FIG. 16 is a sectional view schematically showing an example of a conventional thin film magnetic head.

[Explanation of symbols]

 A MR head B Inductive head 1 MR element 2 Lower shield core 12a Front end electrode 12b Rear end electrode 21 Lower layer core 22 Conductor coil 23 Upper layer core 31 Element part 32-35 Lead wire 32a-35a External connection terminal part 36 Underlayer 37 Bonding pad

Claims (8)

[Claims] 1. A thin-film magnetic head comprising magnetic layers and conductor layers laminated in multiple layers via insulating layers to form a magnetic head element portion, and a lead wire electrically connected to the conductor layers.
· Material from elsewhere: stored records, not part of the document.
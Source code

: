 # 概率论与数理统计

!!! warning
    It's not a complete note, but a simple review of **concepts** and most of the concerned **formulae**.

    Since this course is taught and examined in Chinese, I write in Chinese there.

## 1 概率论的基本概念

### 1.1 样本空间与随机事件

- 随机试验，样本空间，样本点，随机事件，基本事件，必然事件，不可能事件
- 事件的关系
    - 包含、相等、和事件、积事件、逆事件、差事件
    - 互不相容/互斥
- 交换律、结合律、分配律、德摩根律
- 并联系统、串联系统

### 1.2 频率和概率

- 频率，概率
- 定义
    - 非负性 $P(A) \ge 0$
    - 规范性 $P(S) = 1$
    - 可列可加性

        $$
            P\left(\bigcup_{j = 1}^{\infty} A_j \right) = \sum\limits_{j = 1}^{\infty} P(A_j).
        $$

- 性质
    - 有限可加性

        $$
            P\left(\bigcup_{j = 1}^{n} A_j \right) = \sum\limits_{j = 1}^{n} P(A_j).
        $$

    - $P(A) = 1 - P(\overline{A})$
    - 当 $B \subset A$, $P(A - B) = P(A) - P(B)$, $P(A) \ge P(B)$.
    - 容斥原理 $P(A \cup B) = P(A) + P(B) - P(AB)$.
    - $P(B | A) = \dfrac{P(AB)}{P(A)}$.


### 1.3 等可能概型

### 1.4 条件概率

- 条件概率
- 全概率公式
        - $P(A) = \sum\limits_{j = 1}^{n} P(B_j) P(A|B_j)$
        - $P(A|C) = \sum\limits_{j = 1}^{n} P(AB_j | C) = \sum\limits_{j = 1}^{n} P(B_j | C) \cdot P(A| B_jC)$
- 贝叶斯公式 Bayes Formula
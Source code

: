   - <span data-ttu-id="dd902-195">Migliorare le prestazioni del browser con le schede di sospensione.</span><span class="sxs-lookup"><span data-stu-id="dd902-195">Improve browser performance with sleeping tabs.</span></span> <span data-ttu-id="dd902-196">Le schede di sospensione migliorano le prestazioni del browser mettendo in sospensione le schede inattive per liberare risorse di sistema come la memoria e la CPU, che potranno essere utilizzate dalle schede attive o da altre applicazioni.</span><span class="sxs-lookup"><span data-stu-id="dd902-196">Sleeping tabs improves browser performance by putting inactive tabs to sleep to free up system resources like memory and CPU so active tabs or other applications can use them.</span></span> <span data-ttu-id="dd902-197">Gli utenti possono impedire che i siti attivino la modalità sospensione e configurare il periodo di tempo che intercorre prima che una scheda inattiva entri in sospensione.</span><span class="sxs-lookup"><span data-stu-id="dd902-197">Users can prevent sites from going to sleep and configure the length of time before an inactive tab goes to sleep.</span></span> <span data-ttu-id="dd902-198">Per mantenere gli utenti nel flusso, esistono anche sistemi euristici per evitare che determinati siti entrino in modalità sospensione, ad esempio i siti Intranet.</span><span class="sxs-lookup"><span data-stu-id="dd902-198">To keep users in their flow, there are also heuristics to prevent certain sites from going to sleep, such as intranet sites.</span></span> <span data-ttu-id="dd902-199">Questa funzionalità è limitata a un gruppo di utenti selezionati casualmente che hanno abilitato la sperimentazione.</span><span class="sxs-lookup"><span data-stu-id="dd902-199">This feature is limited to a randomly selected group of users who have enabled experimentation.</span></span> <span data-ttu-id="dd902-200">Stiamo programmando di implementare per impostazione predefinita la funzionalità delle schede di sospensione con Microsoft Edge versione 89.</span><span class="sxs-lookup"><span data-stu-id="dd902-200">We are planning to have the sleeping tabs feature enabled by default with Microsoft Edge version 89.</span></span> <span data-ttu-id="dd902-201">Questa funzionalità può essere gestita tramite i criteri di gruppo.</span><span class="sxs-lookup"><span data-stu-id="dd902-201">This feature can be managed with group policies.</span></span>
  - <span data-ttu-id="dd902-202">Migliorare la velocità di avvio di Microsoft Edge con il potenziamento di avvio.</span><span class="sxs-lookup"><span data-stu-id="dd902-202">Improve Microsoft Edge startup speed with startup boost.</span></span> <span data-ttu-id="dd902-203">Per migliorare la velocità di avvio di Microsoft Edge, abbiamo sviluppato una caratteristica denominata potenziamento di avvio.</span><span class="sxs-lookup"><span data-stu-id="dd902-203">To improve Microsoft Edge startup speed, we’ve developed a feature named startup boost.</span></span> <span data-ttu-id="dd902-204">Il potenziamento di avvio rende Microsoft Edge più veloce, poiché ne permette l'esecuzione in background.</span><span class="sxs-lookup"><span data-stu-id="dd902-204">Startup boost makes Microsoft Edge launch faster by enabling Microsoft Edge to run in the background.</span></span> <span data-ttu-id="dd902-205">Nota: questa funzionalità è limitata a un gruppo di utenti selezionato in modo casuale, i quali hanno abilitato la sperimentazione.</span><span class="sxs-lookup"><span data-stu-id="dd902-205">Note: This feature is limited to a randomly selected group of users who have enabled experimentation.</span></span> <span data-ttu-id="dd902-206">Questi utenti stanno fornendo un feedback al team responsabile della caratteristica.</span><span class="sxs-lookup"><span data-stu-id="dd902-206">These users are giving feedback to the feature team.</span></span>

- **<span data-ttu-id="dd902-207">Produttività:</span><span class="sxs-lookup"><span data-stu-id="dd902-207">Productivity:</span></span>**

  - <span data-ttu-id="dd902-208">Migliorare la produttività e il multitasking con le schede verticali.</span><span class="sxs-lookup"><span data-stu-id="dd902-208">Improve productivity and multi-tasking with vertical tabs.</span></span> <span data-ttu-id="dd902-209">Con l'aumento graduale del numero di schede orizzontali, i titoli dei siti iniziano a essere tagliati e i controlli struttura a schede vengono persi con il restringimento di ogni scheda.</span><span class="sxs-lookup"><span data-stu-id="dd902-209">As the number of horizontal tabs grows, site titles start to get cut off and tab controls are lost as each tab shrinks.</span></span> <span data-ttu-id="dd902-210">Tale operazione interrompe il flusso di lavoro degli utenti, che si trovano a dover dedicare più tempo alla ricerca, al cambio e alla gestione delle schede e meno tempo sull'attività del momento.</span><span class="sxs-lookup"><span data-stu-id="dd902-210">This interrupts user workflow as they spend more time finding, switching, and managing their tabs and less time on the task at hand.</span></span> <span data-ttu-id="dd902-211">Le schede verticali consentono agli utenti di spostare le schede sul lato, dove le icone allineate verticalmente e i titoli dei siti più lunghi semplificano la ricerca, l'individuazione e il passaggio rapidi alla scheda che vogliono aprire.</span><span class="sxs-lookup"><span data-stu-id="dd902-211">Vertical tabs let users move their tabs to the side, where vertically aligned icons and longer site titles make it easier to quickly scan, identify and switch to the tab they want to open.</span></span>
A thin film magnetic head characterized in that an underlayer having a predetermined thickness is formed at a position corresponding to the external terminal connecting portion of the lead wire, and an external connecting terminal portion of the lead wire is formed thereon. 2. The thin-film magnetic head according to claim 1, wherein the thickness of the underlayer is not less than 5 μm and not more than a value obtained by adding 10 μm to the thickness of the element portion. 3. The bonding pad is formed on the external connection terminal portion of the lead wire.
The thin-film magnetic head described. 4. The thin film magnetic head according to claim 1, wherein the side surface of the underlayer has a substantially tapered shape. 5. The thin film head element for reproduction in which a magnetoresistive effect element is sandwiched between a lower shield core and an upper shield core made of a soft magnetic material, and a lower layer core and an upper layer core made of a soft magnetic material. 2. The thin film magnetic head according to claim 1, further comprising a recording thin film head element in which conductor coils are sandwiched and which are sequentially laminated. 6. A thin film forming technique is used to form a device part by laminating magnetic layers and conductor layers in multiple layers with an insulating layer interposed therebetween, and at the same time as forming part or all of each layer of the device part, the device part is formed. A step of forming a base layer by forming films at predetermined positions in parallel; a step of electrically connecting the lead wire to the conductor layer and forming an external terminal connecting portion of the lead wire in correspondence with the base layer. A step of forming a protective layer made of an insulating material on the element part, the lead wire, and the underlayer, and exposing the external terminal connection part of the lead wire laminated on the underlayer by mechanically polishing the protective layer And a step of forming a connection terminal for external connection. 7. The method of manufacturing a thin film magnetic head according to claim 6, wherein, when forming the lead wire, a bonding pad is formed on the external terminal connecting portion of the lead wire. 8. The thin-film magnetic head according to claim 6, wherein after the element portion is formed, a film is further formed on the underlayer to form an underlayer having a thickness 5 to 10 μm larger than the element portion. Manufacturing method.